Stored data entries
◇ ◇ ◇ ◇ ◇ ◇ ◇

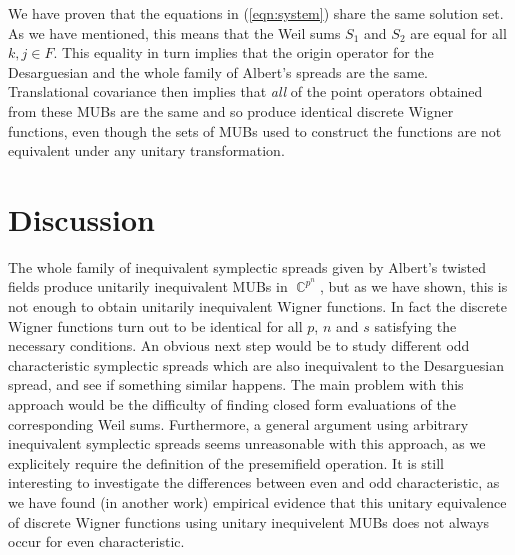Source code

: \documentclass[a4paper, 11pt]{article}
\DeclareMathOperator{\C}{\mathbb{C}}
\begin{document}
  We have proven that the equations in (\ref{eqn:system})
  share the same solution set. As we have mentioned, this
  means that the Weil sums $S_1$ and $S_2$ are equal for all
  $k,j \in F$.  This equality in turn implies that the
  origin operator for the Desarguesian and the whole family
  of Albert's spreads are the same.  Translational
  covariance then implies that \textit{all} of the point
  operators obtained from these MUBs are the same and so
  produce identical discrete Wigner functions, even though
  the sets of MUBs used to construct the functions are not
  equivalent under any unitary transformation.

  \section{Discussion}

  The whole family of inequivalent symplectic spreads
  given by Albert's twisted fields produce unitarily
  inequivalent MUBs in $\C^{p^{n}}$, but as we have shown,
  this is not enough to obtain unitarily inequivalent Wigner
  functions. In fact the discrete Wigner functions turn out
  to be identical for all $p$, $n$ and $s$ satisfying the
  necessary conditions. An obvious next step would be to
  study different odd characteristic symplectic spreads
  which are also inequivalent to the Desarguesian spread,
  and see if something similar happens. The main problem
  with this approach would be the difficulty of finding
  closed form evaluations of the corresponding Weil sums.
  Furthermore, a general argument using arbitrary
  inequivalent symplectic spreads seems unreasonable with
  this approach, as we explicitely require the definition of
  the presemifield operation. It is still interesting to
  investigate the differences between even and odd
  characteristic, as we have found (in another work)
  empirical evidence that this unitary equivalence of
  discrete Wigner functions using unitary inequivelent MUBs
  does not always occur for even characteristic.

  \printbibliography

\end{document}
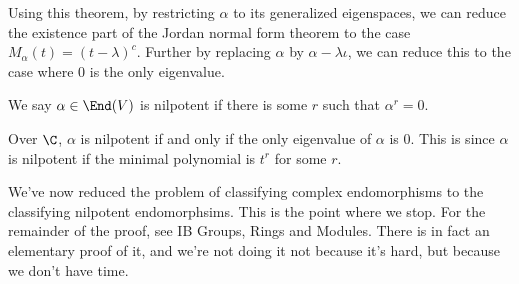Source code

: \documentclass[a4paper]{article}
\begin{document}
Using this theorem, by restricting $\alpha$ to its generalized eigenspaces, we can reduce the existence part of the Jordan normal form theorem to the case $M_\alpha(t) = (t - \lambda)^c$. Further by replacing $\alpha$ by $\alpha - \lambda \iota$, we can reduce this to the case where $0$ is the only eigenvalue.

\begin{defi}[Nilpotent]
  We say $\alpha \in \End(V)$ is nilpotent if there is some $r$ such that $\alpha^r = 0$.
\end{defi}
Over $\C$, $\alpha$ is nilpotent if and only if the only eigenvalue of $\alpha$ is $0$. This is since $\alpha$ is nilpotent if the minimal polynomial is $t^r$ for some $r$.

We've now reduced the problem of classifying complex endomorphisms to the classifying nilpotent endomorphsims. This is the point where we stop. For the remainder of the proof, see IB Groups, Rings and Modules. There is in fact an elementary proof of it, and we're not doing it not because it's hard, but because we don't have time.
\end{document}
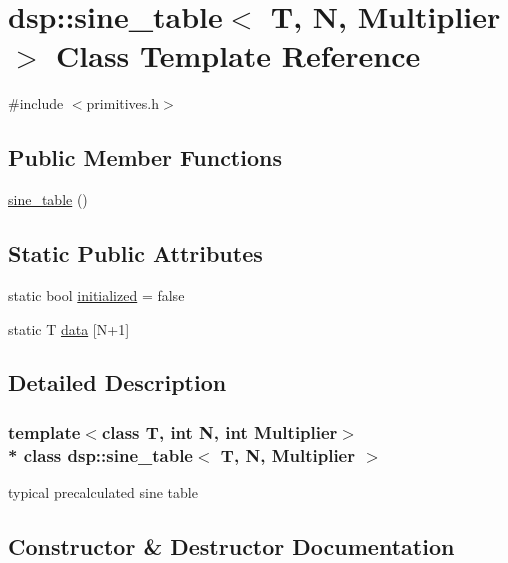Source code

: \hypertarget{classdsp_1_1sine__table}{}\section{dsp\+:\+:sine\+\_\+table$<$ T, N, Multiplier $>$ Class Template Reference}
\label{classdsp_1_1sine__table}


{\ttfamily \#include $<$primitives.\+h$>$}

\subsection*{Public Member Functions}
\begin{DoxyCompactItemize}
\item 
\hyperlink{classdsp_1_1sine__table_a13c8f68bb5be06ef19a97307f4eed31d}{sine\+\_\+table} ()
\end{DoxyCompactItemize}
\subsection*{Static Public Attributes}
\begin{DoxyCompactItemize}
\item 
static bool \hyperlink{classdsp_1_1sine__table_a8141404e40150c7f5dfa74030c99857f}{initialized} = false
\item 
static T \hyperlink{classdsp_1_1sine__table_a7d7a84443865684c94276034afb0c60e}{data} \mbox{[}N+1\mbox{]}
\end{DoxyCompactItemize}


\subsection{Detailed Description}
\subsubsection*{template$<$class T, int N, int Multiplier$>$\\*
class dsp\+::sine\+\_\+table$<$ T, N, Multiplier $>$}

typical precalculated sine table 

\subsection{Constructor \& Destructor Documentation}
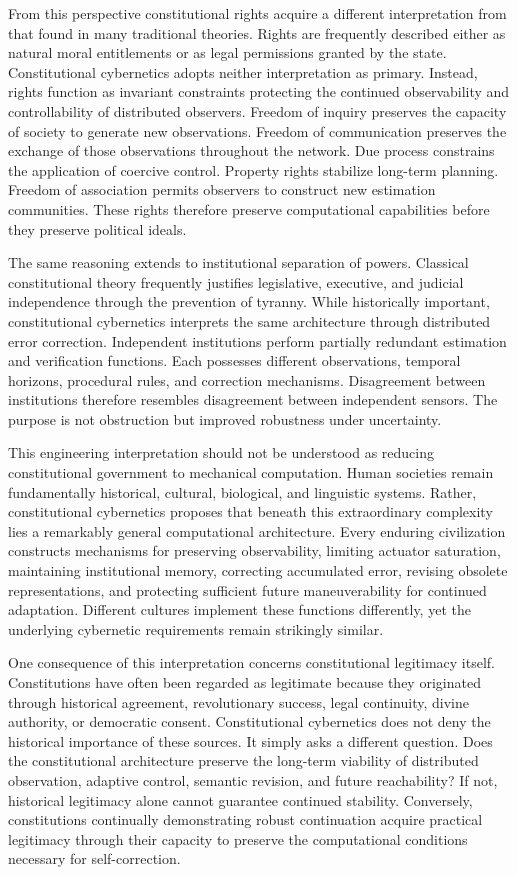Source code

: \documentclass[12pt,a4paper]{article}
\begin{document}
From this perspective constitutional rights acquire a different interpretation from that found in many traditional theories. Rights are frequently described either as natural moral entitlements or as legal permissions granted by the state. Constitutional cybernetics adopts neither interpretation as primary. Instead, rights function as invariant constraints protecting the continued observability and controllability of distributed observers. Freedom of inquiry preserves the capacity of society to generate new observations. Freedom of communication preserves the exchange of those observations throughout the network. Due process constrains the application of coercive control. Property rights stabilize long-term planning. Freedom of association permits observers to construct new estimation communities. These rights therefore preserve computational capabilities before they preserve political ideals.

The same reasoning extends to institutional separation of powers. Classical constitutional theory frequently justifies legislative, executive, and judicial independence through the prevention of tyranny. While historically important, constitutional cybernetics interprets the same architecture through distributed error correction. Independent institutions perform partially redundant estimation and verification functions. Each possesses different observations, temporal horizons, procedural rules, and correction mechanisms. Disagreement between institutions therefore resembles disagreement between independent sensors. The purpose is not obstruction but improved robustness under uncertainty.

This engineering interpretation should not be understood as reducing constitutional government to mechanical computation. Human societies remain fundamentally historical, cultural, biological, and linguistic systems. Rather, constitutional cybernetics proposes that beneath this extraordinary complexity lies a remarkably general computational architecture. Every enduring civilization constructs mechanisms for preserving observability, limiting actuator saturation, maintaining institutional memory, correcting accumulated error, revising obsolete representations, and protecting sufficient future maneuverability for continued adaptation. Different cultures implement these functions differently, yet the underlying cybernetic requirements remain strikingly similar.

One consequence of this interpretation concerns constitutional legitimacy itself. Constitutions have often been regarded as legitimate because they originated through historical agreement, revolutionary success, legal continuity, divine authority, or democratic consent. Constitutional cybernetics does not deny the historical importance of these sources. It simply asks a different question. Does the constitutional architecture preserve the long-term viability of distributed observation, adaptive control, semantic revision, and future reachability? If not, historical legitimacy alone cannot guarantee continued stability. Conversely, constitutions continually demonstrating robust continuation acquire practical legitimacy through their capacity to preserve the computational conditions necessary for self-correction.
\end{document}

◇ ◇ ◇ ◇ ◇ ◇ ◇

▶ [Work to be completed]:
Output the lines above exactly, but only those between the line holding "Using this theorem, by" and the line holding "Over $\C$, $\alpha$", inclusive.

▶ [Solution to the problem]:
Using this theorem, by restricting $\alpha$ to its generalized eigenspaces, we can reduce the existence part of the Jordan normal form theorem to the case $M_\alpha(t) = (t - \lambda)^c$. Further by replacing $\alpha$ by $\alpha - \lambda \iota$, we can reduce this to the case where $0$ is the only eigenvalue.

\begin{defi}[Nilpotent]
  We say $\alpha \in \End(V)$ is nilpotent if there is some $r$ such that $\alpha^r = 0$.
\end{defi}
Over $\C$, $\alpha$ is nilpotent if and only if the only eigenvalue of $\alpha$ is $0$. This is since $\alpha$ is nilpotent if the minimal polynomial is $t^r$ for some $r$.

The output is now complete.